## What this task involves
Scan the entries below for "horizontal" and copy each line that holds it.

## Material for this task
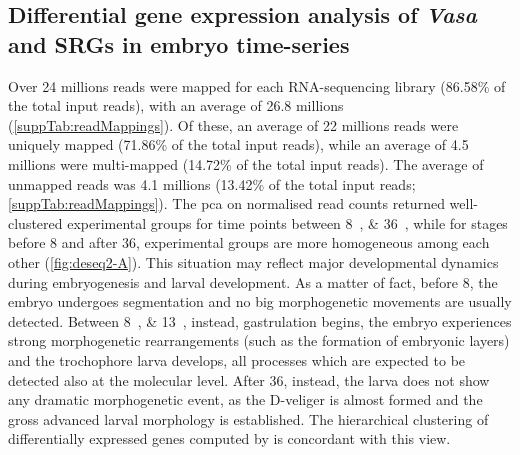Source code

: \subsection{Differential gene expression analysis of \textit{Vasa} and SRGs in embryo time-series} \label{chapter:insitu-DGE}
Over 24 millions reads were mapped for each RNA-sequencing library (86.58\% of the total input reads), with an average of 26.8 millions (\cref{suppTab:readMappings}). Of these, an average of 22 millions reads were uniquely mapped (71.86\% of the total input reads), while an average of 4.5 millions were multi-mapped (14.72\% of the total input reads). The average of unmapped reads was 4.1 millions (13.42\% of the total input reads; \cref{suppTab:readMappings}). The \gls{pca} on normalised read counts returned well-clustered experimental groups for time points between \qtylist{8;36}{\hpf}, while for stages before \qty{8}{\hpf} and after \qty{36}{\hpf}, experimental groups are more homogeneous among each other (\cref{fig:deseq2-A}). This situation may reflect major developmental dynamics during embryogenesis and larval development. As a matter of fact, before \qty{8}{\hpf}, the embryo undergoes segmentation and no big morphogenetic movements are usually detected. Between \qtylist{8;13}{\hpf}, instead, gastrulation begins, the embryo experiences strong morphogenetic rearrangements (such as the formation of embryonic layers) and the trochophore larva develops, all processes which are expected to be detected also at the molecular level. After \qty{36}{\hpf}, instead, the larva does not show any dramatic morphogenetic event, as the D-veliger is almost formed and the gross advanced larval morphology is established. The hierarchical clustering of differentially expressed genes computed by  is concordant with this view.

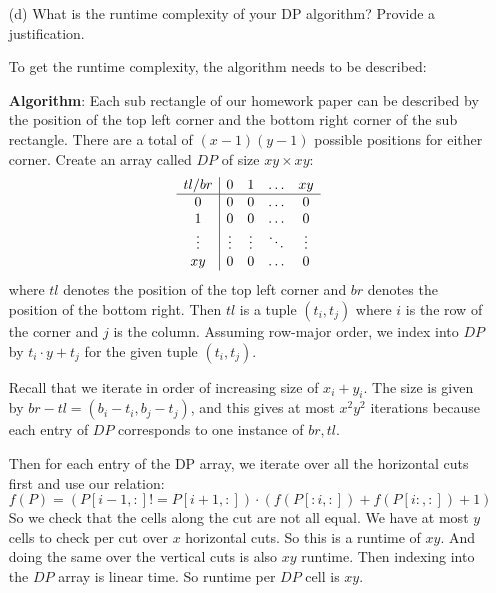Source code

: \documentclass{article}
\begin{document}
\begin{itemize}
        \item [(d)] What is the runtime complexity of your DP algorithm? Provide a justification.
            \begin{answer}
                To get the runtime complexity, the algorithm needs to be described:

                \textbf{Algorithm}: Each sub rectangle of our homework paper can be described by the position of the top left corner and the bottom right corner of the sub rectangle. There are a total of $(x - 1)(y - 1)$ possible positions for either corner. Create an array called $DP$ of size $xy \times xy$:
                    \begin{align*}
                        \begin{array}{ c | c c c c }
                            tl/br  & 0      & 1      & \ldots & xy     \\
                            \hline 0      & 0      & 0      & \ldots & 0      \\
                            1      & 0      & 0      & \ldots & 0      \\
                            \vdots & \vdots & \vdots & \ddots & \vdots \\
                            xy     & 0      & 0      & \ldots & 0        
                        \end{array}
                    \end{align*}
                where $tl$ denotes the position of the top left corner and $br$ denotes the position of the bottom right. Then $tl$ is a tuple $(t_{i}, t_{j})$ where $i$ is the row of the corner and $j$ is the column. Assuming row-major order, we index into $DP$ by $t_{i} \cdot y + t_{j}$ for the given tuple $(t_{i}, t_{j})$. 

                Recall that we iterate in order of increasing size of $x_{i} + y_{i}$. The size is given by $br - tl = (b_{i} - t_{i}, b_{j} - t_{j})$, and this gives at most $x^{2}y^{2}$ iterations because each entry of $DP$ corresponds to one instance of $br, tl$.

                Then for each entry of the DP array, we iterate over all the horizontal cuts first and use our relation:
                    \begin{equation*}
                        f(P) = (P[i-1, :] != P[i+1, :]) \cdot (f(P[:i, :]) + f(P[i:, :]) + 1)
                    \end{equation*}
                So we check that the cells along the cut are not all equal. We have at most $y$ cells to check per cut over $x$ horizontal cuts. So this is a runtime of $xy$. And doing the same over the vertical cuts is also $xy$ runtime. Then indexing into the $DP$ array is linear time. So runtime per $DP$ cell is $xy$.


\end{answer}
\end{itemize}
\end{document}
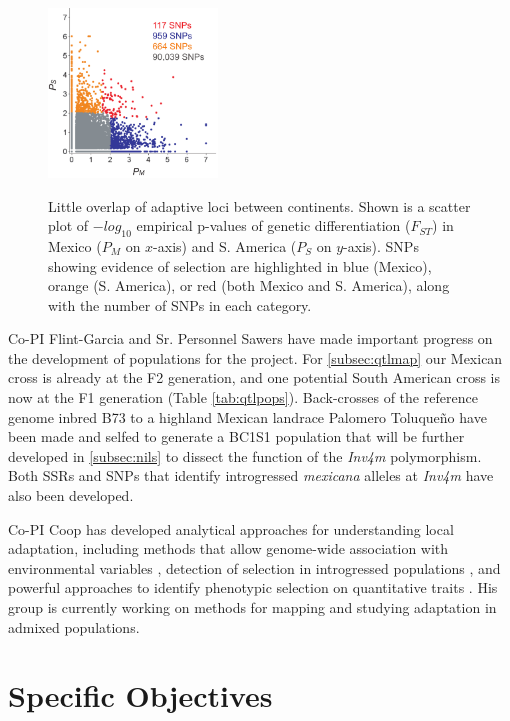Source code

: \begin{figure}
  \centering \label{fig:fst}
   \includegraphics[width=0.4\textwidth]{fst.pdf}
  \caption{Little overlap of adaptive loci between continents. Shown is a scatter plot of $-log_{10}$ empirical p-values of genetic differentiation ($F_{ST}$) in Mexico ($P_M$ on $x$-axis) and S. America ($P_S$ on $y$-axis).  SNPs showing evidence of selection are highlighted in blue (Mexico), orange (S. America), or red (both Mexico and S. America), along with the number of SNPs in each category.} 
\end{figure}

Co-PI Flint-Garcia and Sr. Personnel Sawers have made important progress on the development of populations for the project. For \ref{subsec:qtlmap} our Mexican cross is already at the F2 generation, and one potential South American cross is now at the F1 generation  (Table \ref{tab:qtlpops}).  Back-crosses of the reference genome inbred B73 to a highland Mexican landrace Palomero Toluque\~no have been made and selfed to generate a BC1S1 population that will be further developed in \ref{subsec:nils} to dissect the function of the \emph{Inv4m} polymorphism. Both SSRs and SNPs that identify introgressed  \emph{mexicana} alleles at \emph{Inv4m} have also been developed.

Co-PI Coop has developed analytical approaches for understanding local adaptation, including methods that allow genome-wide association with environmental variables \citep{Coop2010, gunther2013robust}, detection of selection in introgressed populations \citep{Brandvain2013}, and powerful approaches to identify phenotypic selection on quantitative traits \cite{Berg2013}.  His group is currently working on methods for mapping and studying adaptation in admixed populations.

\section*{Specific Objectives}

## Response to the exercise
                Then for each entry of the DP array, we iterate over all the horizontal cuts first and use our relation:
                So we check that the cells along the cut are not all equal. We have at most $y$ cells to check per cut over $x$ horizontal cuts. So this is a runtime of $xy$. And doing the same over the vertical cuts is also $xy$ runtime. Then indexing into the $DP$ array is linear time. So runtime per $DP$ cell is $xy$.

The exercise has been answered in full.